Work task: Among the lines of the records, please find those that contain the word "Game" and copy them.

Entries shown:
# # #
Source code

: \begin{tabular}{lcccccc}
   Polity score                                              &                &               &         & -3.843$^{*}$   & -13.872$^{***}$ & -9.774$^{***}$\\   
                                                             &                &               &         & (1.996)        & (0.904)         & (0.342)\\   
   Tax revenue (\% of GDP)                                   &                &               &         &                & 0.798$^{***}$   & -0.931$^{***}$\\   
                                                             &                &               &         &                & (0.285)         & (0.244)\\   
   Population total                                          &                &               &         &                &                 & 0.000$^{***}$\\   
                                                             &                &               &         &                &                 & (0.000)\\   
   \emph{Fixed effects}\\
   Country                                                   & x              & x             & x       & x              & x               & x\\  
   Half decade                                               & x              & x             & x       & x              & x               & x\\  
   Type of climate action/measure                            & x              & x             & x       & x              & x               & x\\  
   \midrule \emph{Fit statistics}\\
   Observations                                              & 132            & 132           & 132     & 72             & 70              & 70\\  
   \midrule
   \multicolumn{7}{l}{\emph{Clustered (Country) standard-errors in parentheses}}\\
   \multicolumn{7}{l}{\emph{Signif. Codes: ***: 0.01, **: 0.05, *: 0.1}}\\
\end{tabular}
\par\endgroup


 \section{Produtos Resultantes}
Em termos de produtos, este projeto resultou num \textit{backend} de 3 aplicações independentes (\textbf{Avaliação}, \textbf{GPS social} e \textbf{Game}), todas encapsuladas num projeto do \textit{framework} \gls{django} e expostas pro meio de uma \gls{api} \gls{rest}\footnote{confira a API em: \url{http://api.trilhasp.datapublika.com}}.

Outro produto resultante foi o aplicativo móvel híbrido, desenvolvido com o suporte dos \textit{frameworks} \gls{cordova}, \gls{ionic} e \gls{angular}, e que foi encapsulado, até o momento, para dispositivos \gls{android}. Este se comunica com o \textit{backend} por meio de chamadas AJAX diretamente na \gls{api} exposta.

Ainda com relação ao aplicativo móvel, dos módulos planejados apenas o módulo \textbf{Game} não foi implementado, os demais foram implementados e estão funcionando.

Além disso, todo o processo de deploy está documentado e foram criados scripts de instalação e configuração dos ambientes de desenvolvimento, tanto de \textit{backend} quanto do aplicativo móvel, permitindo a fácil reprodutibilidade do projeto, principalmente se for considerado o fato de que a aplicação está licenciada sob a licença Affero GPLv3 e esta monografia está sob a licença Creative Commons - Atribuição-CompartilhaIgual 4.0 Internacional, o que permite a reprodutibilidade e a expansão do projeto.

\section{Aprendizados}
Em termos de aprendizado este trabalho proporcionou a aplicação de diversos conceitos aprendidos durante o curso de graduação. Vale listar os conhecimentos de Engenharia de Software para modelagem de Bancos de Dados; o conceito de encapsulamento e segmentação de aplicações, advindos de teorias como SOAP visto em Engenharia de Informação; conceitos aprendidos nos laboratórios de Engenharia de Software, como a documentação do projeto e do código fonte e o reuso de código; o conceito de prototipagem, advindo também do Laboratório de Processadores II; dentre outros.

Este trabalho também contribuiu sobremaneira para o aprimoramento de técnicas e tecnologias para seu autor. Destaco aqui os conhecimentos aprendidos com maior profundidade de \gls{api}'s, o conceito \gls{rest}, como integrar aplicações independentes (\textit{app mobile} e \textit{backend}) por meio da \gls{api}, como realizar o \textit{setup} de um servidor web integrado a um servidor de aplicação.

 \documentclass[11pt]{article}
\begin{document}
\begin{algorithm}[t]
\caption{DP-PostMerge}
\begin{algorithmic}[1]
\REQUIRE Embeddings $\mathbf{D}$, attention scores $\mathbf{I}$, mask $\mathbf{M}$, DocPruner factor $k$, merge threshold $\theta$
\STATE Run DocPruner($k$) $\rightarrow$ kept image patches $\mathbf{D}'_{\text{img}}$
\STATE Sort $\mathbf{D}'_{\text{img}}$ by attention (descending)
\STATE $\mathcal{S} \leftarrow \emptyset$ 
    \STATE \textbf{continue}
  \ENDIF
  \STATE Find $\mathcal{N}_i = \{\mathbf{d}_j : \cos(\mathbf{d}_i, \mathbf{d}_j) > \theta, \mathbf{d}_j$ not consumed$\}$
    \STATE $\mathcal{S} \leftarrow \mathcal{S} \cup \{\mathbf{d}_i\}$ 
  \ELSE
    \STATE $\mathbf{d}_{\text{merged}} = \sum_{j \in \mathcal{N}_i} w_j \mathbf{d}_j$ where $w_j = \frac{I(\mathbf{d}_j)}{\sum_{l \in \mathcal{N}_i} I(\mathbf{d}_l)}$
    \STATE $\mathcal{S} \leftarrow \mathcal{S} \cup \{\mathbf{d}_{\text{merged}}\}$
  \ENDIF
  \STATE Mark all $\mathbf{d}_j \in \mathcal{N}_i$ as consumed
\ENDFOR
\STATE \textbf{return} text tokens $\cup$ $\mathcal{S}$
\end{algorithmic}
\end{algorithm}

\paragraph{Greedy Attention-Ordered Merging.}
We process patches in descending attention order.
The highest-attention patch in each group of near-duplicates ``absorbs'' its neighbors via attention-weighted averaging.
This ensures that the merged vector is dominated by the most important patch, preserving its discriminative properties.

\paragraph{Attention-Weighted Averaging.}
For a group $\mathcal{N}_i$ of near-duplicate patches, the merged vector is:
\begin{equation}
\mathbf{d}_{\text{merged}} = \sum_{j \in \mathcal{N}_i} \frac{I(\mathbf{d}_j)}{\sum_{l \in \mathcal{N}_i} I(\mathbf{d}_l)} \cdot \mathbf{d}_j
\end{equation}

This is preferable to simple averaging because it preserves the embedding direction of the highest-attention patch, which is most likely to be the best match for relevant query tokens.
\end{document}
# # #
Exercise output:
Em termos de produtos, este projeto resultou num \textit{backend} de 3 aplicações independentes (\textbf{Avaliação}, \textbf{GPS social} e \textbf{Game}), todas encapsuladas num projeto do \textit{framework} \gls{django} e expostas pro meio de uma \gls{api} \gls{rest}\footnote{confira a API em: \url{http://api.trilhasp.datapublika.com}}.
Ainda com relação ao aplicativo móvel, dos módulos planejados apenas o módulo \textbf{Game} não foi implementado, os demais foram implementados e estão funcionando.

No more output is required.